Nos últimos meses multiplicaram-se debates entres gurus da diplomacia ocidental, mas também entre fontes chinesas, sobre as dificuldades que Xi Jinping enfrentaria no caminho das pedras para um quarto mandato. No fundo, a dúvida, que é metódica, repete-se ao longo dos séculos e tem sempre base em crises económicas – nesta altura acentuada pela bolha imobiliária – e nos bloqueios à globalização da economia chinesa –-neste caso por força da aliança sino-soviética e no cimento dos blocos de uma nova guerra fria. Esse debate, que faz todo o sentido teórico; é aliás estimulante. Mas os factos são o que são; e um debate que atropele o que está à vista mais não serve do que para iludir quem pensa sem ver; ou quem gosta de ver sem pensar. De facto, o que se viu nos últimos dias foram chefias militares a rolar e altos postos a cair, no Governo e no partido, numa demonstração da força de Xi que abre caminho à sua marcha, ainda longa, com meta no quarto mandato.
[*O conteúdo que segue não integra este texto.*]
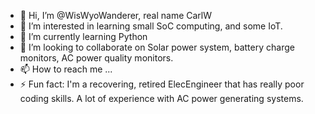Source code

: - 👋 Hi, I’m @WisWyoWanderer, real name CarlW 
- 👀 I’m interested in learning small SoC computing, and some IoT.
- 🌱 I’m currently learning Python
- 💞️ I’m looking to collaborate on Solar power system, battery charge monitors, AC power quality monitors. 
- 📫 How to reach me ...
- ⚡ Fun fact: I'm a recovering, retired ElecEngineer that has really poor coding skills.  A lot of experience with AC power generating systems. 

<!---
WisWyoWanderer/WisWyoWanderer is a ✨ special ✨ repository because its `README.md` (this file) appears on your GitHub profile.
You can click the Preview link to take a look at your changes.
--->
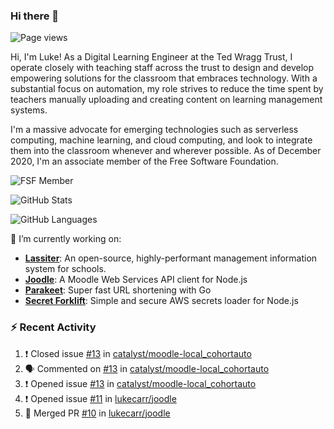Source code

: ### Hi there 👋

![Page views](https://visitor-badge.glitch.me/badge?page_id=lukecarr.lukecarr)

Hi, I'm Luke! As a Digital Learning Engineer at the Ted Wragg Trust, I operate closely with teaching staff across the trust to design and develop empowering solutions for the classroom that embraces technology. With a substantial focus on automation, my role strives to reduce the time spent by teachers manually uploading and creating content on learning management systems.

I'm a massive advocate for emerging technologies such as serverless computing, machine learning, and cloud computing, and look to integrate them into the classroom whenever and wherever possible. As of December 2020, I'm an associate member of the Free Software Foundation.

![FSF Member](https://static.fsf.org/nosvn/associate/crm/5272261.png)

![GitHub Stats](https://github-readme-stats.vercel.app/api?username=lukecarr&show_icons=true)

![GitHub Languages](https://github-readme-stats.vercel.app/api/top-langs?username=lukecarr&layout=compact)

🔭 I’m currently working on:

- **[Lassiter](https://github.com/lassiter-mis)**: An open-source, highly-performant management information system for schools.
- **[Joodle](https://github.com/lukecarr/joodle)**: A Moodle Web Services API client for Node.js
- **[Parakeet](https://github.com/lukecarr/parakeet)**: Super fast URL shortening with Go
- **[Secret Forklift](https://github.com/lukecarr/secret-forklift)**: Simple and secure AWS secrets loader for Node.js

### :zap: Recent Activity

<!--START_SECTION:activity-->
1. ❗️ Closed issue [#13](https://github.com/catalyst/moodle-local_cohortauto/issues/13) in [catalyst/moodle-local_cohortauto](https://github.com/catalyst/moodle-local_cohortauto)
2. 🗣 Commented on [#13](https://github.com/catalyst/moodle-local_cohortauto/issues/13) in [catalyst/moodle-local_cohortauto](https://github.com/catalyst/moodle-local_cohortauto)
3. ❗️ Opened issue [#13](https://github.com/catalyst/moodle-local_cohortauto/issues/13) in [catalyst/moodle-local_cohortauto](https://github.com/catalyst/moodle-local_cohortauto)
4. ❗️ Opened issue [#11](https://github.com/lukecarr/joodle/issues/11) in [lukecarr/joodle](https://github.com/lukecarr/joodle)
5. 🎉 Merged PR [#10](https://github.com/lukecarr/joodle/pull/10) in [lukecarr/joodle](https://github.com/lukecarr/joodle)
<!--END_SECTION:activity-->
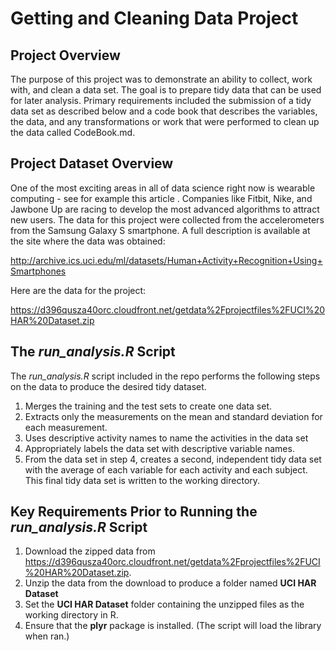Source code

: # Getting and Cleaning Data Project

## Project Overview
The purpose of this project was to demonstrate an ability to collect, work with, and clean a data set. The goal is to prepare tidy data that can be used for later analysis. Primary requirements included the submission of a tidy data set as described below and a code book that describes the variables, the data, and any transformations or work that were performed to clean up the data called CodeBook.md. 

## Project Dataset Overview

One of the most exciting areas in all of data science right now is wearable computing - see for example this article . Companies like Fitbit, Nike, and Jawbone Up are racing to develop the most advanced algorithms to attract new users. The data for this project were collected from the accelerometers from the Samsung Galaxy S smartphone. A full description is available at the site where the data was obtained: 

<http://archive.ics.uci.edu/ml/datasets/Human+Activity+Recognition+Using+Smartphones>

Here are the data for the project: 

<https://d396qusza40orc.cloudfront.net/getdata%2Fprojectfiles%2FUCI%20HAR%20Dataset.zip>

## The *run_analysis.R* Script

The *run_analysis.R* script included in the repo performs the following steps on the data to produce the desired tidy dataset.

1. Merges the training and the test sets to create one data set.
2. Extracts only the measurements on the mean and standard deviation for each measurement. 
3. Uses descriptive activity names to name the activities in the data set
4. Appropriately labels the data set with descriptive variable names. 
5. From the data set in step 4, creates a second, independent tidy data set with the average of each variable for each activity and each subject.  This final tidy data set is written to the working directory.

## Key Requirements Prior to Running the *run_analysis.R* Script
1. Download the zipped data from <https://d396qusza40orc.cloudfront.net/getdata%2Fprojectfiles%2FUCI%20HAR%20Dataset.zip>.
2. Unzip the data from the download to produce a folder named **UCI HAR Dataset**
3. Set the **UCI HAR Dataset** folder containing the unzipped files as the working directory in R.
4. Ensure that the **plyr** package is installed.  (The script will load the library when ran.)
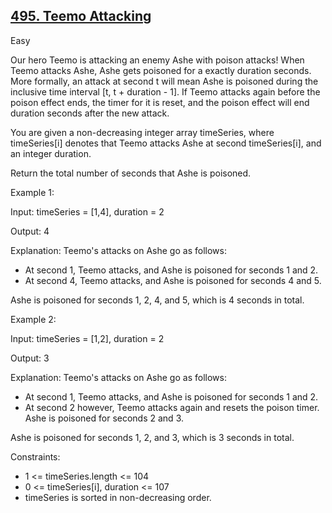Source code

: ## [495. Teemo Attacking](https://leetcode.com/problems/teemo-attacking/)

Easy

Our hero Teemo is attacking an enemy Ashe with poison attacks! When Teemo attacks Ashe, Ashe gets poisoned for a exactly duration seconds. More formally, an attack at second t will mean Ashe is poisoned during the inclusive time interval [t, t + duration - 1]. If Teemo attacks again before the poison effect ends, the timer for it is reset, and the poison effect will end duration seconds after the new attack.

You are given a non-decreasing integer array timeSeries, where timeSeries[i] denotes that Teemo attacks Ashe at second timeSeries[i], and an integer duration.

Return the total number of seconds that Ashe is poisoned.

Example 1:

Input: timeSeries = [1,4], duration = 2

Output: 4

Explanation: Teemo's attacks on Ashe go as follows:

- At second 1, Teemo attacks, and Ashe is poisoned for seconds 1 and 2.
- At second 4, Teemo attacks, and Ashe is poisoned for seconds 4 and 5.

Ashe is poisoned for seconds 1, 2, 4, and 5, which is 4 seconds in total.

Example 2:

Input: timeSeries = [1,2], duration = 2

Output: 3

Explanation: Teemo's attacks on Ashe go as follows:

- At second 1, Teemo attacks, and Ashe is poisoned for seconds 1 and 2.
- At second 2 however, Teemo attacks again and resets the poison timer. Ashe is poisoned for seconds 2 and 3.

Ashe is poisoned for seconds 1, 2, and 3, which is 3 seconds in total.


Constraints:

- 1 <= timeSeries.length <= 104
- 0 <= timeSeries[i], duration <= 107
- timeSeries is sorted in non-decreasing order.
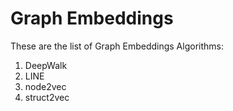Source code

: # Graph Embeddings

These are the list of Graph Embeddings Algorithms:
1. DeepWalk
2. LINE
3. node2vec
4. struct2vec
A política chinesa é feita de muitas sombras, muitos códigos difíceis descodificar; mas sabe-se, sem sombra de dúvida, que foi Xi Jinping a comandar a discussão do 15.º Plano Quinquenal, pese o longo processo de afinação e consultas – que o Partido Comunista descreve como prova de democracia. E foi ele que, mais uma vez, dirigiu a chamada renovação de quadros, na narrativa da modernização do partido, do Governo, e do país – e do castigo contra a corrupção como pedra filosofal da segurança nacional. Faltam ainda quase dois anos para a próxima decisão Presidencial, mas no próximo verão as espingardas estarão todas contadas, porque o grande petroleiro não muda de timoneiro de um dia para o outro. O que se passou agora em Pequim parece tão claro como pode ser claro o que se passa em Pequim.
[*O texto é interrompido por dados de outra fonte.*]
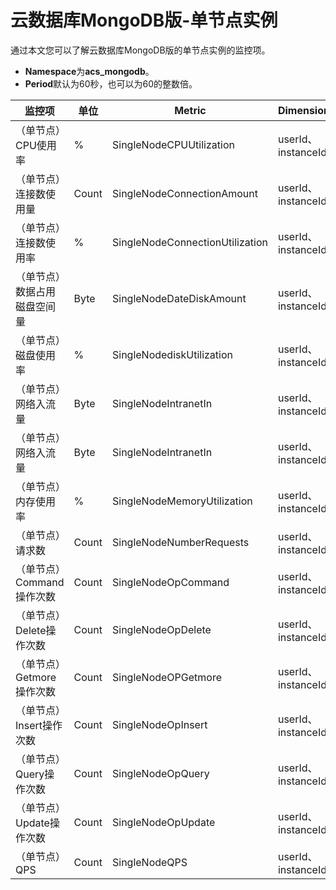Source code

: # 云数据库MongoDB版-单节点实例

通过本文您可以了解云数据库MongoDB版的单节点实例的监控项。

-   **Namespace**为**acs\_mongodb**。
-   **Period**默认为60秒，也可以为60的整数倍。

|监控项|单位|Metric|Dimensions|Statistics|
|---|--|------|----------|----------|
|（单节点）CPU使用率|%|SingleNodeCPUUtilization|userId、instanceId|Average|
|（单节点）连接数使用量|Count|SingleNodeConnectionAmount|userId、instanceId|Average|
|（单节点）连接数使用率|%|SingleNodeConnectionUtilization|userId、instanceId|Average|
|（单节点）数据占用磁盘空间量|Byte|SingleNodeDateDiskAmount|userId、instanceId|Average|
|（单节点）磁盘使用率|%|SingleNodediskUtilization|userId、instanceId|Average|
|（单节点）网络入流量|Byte|SingleNodeIntranetIn|userId、instanceId|Average|
|（单节点）网络入流量|Byte|SingleNodeIntranetIn|userId、instanceId|Average|
|（单节点）内存使用率|%|SingleNodeMemoryUtilization|userId、instanceId|Average|
|（单节点）请求数|Count|SingleNodeNumberRequests|userId、instanceId|Average|
|（单节点）Command操作次数|Count|SingleNodeOpCommand|userId、instanceId|Average|
|（单节点）Delete操作次数|Count|SingleNodeOpDelete|userId、instanceId|Average|
|（单节点）Getmore操作次数|Count|SingleNodeOPGetmore|userId、instanceId|Average|
|（单节点）Insert操作次数|Count|SingleNodeOpInsert|userId、instanceId|Average|
|（单节点）Query操作次数|Count|SingleNodeOpQuery|userId、instanceId|Average|
|（单节点）Update操作次数|Count|SingleNodeOpUpdate|userId、instanceId|Average|
|（单节点）QPS|Count|SingleNodeQPS|userId、instanceId|Average|

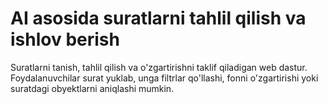 # AI asosida suratlarni tahlil qilish va ishlov berish 
 Suratlarni tanish, tahlil qilish va o'zgartirishni taklif qiladigan web dastur. Foydalanuvchilar surat yuklab, unga filtrlar qo'llashi, fonni o'zgartirishi yoki suratdagi obyektlarni aniqlashi mumkin.
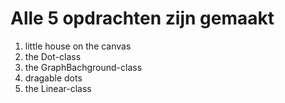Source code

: # Alle 5 opdrachten zijn gemaakt

1. little house on the canvas
2. the Dot-class
3. the GraphBachground-class
4. dragable dots
5. the Linear-class
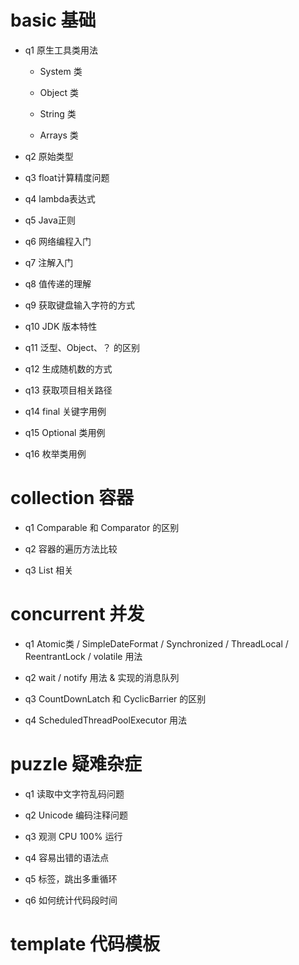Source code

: # basic 基础

- q1 原生工具类用法

    - System 类

    - Object 类

    - String 类

    - Arrays 类

- q2 原始类型

- q3 float计算精度问题

- q4 lambda表达式

- q5 Java正则

- q6 网络编程入门

- q7 注解入门

- q8 值传递的理解

- q9 获取键盘输入字符的方式

- q10 JDK 版本特性

- q11 泛型、Object、？ 的区别

- q12 生成随机数的方式

- q13 获取项目相关路径

- q14 final 关键字用例

- q15 Optional 类用例

- q16 枚举类用例

# collection 容器

- q1 Comparable 和 Comparator 的区别

- q2 容器的遍历方法比较

- q3 List 相关

# concurrent 并发

- q1 Atomic类 / SimpleDateFormat / Synchronized / ThreadLocal / ReentrantLock / volatile 用法

- q2 wait / notify 用法 & 实现的消息队列

- q3 CountDownLatch 和 CyclicBarrier 的区别

- q4 ScheduledThreadPoolExecutor 用法

# puzzle 疑难杂症

- q1 读取中文字符乱码问题

- q2 Unicode 编码注释问题

- q3 观测 CPU 100% 运行

- q4 容易出错的语法点

- q5 标签，跳出多重循环

- q6 如何统计代码段时间

# template 代码模板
Xi Jinping pode estar a fazer uma de duas coisas: por ser ele a comandar – uma ou outra – parece tudo fazer parte do mesmo. E faz… Mas uma hipótese é muito diferente da outra
Há sempre campo para dúvidas, sobretudo em matérias em que são muito poucos os que têm acesso a certezas. O que estará de facto Xi Jinping a fazer para garantir um quarto mandato; e, com ele, a estratégia que nos últimos doze anos privilegiou na China o orgulho nacional, a força e a aceleração da modernização industrial e tecnológica… uma China que assume ambições de liderança global e a primazia da segurança nacional, em detrimento do charme internacional. Há uma expressão muito ouvida na Tailândia, que é de uma enorme sapiência social e política: same same but different. Ou seja, Xi Jinping pode estar a fazer uma de duas coisas: por ser ele a comandar – uma ou outra – parece tudo fazer parte do mesmo. E faz… Mas uma hipótese é muito diferente da outra.
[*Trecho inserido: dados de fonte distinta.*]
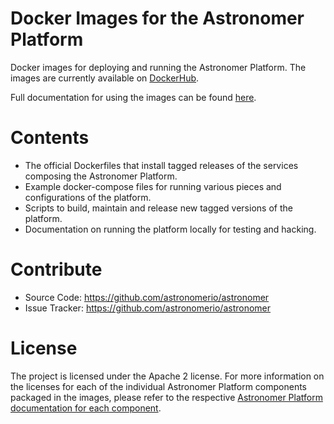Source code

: Docker Images for the Astronomer Platform
===

Docker images for deploying and running the Astronomer Platform.  The images are currently available on [DockerHub](https://hub.docker.com/u/astronomerinc/).

Full documentation for using the images can be found [here](https://astronomerio.github.io/astronomer/).

# Contents

- The official Dockerfiles that install tagged releases of the services composing the Astronomer Platform.
- Example docker-compose files for running various pieces and configurations of the platform. 
- Scripts to build, maintain and release new tagged versions of the platform.
- Documentation on running the platform locally for testing and hacking.

# Contribute

- Source Code: https://github.com/astronomerio/astronomer
- Issue Tracker: https://github.com/astronomerio/astronomer

# License

The project is licensed under the Apache 2 license. For more information on the licenses for each of the individual Astronomer Platform components packaged in the images, please refer to the respective [Astronomer Platform documentation for each component](https://astronomerio.github.io/astronomer/).  

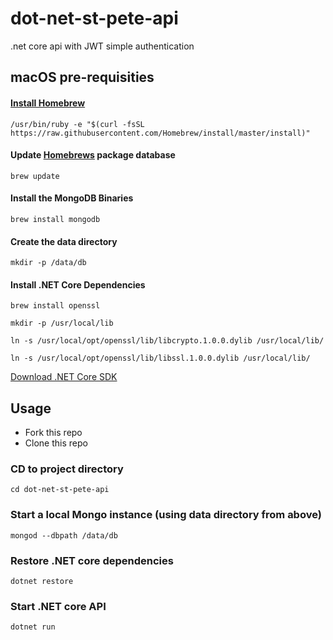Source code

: # dot-net-st-pete-api

.net core api with JWT simple authentication

## macOS pre-requisities

#### [Install Homebrew](https://brew.sh/) 
`/usr/bin/ruby -e "$(curl -fsSL https://raw.githubusercontent.com/Homebrew/install/master/install)"`

#### Update [Homebrews](http://brew.sh/) package database
`brew update`

#### Install the MongoDB Binaries
`brew install mongodb`

#### Create the data directory
`mkdir -p /data/db`

#### Install .NET Core Dependencies
`brew install openssl`

`mkdir -p /usr/local/lib`

`ln -s /usr/local/opt/openssl/lib/libcrypto.1.0.0.dylib /usr/local/lib/`

`ln -s /usr/local/opt/openssl/lib/libssl.1.0.0.dylib /usr/local/lib/`

[Download .NET Core SDK](https://go.microsoft.com/fwlink/?LinkID=835011)

## Usage
* Fork this repo
* Clone this repo

### CD to project directory
`cd dot-net-st-pete-api`

### Start a local Mongo instance (using data directory from above)
`mongod --dbpath /data/db`

### Restore .NET core dependencies
`dotnet restore`

### Start .NET core API
`dotnet run`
Vamos ter oportunidade de perceber nos próximos meses – até ao próximo verão – se Xi Jinping muda estruturas militares e políticas, simplesmente porque pode, retirando do palco quem não cita o mesmo texto; ou se está a abrir caminho para incluir tendências antes afastadas e que agora ganham força e circunstância para negociar o futuro.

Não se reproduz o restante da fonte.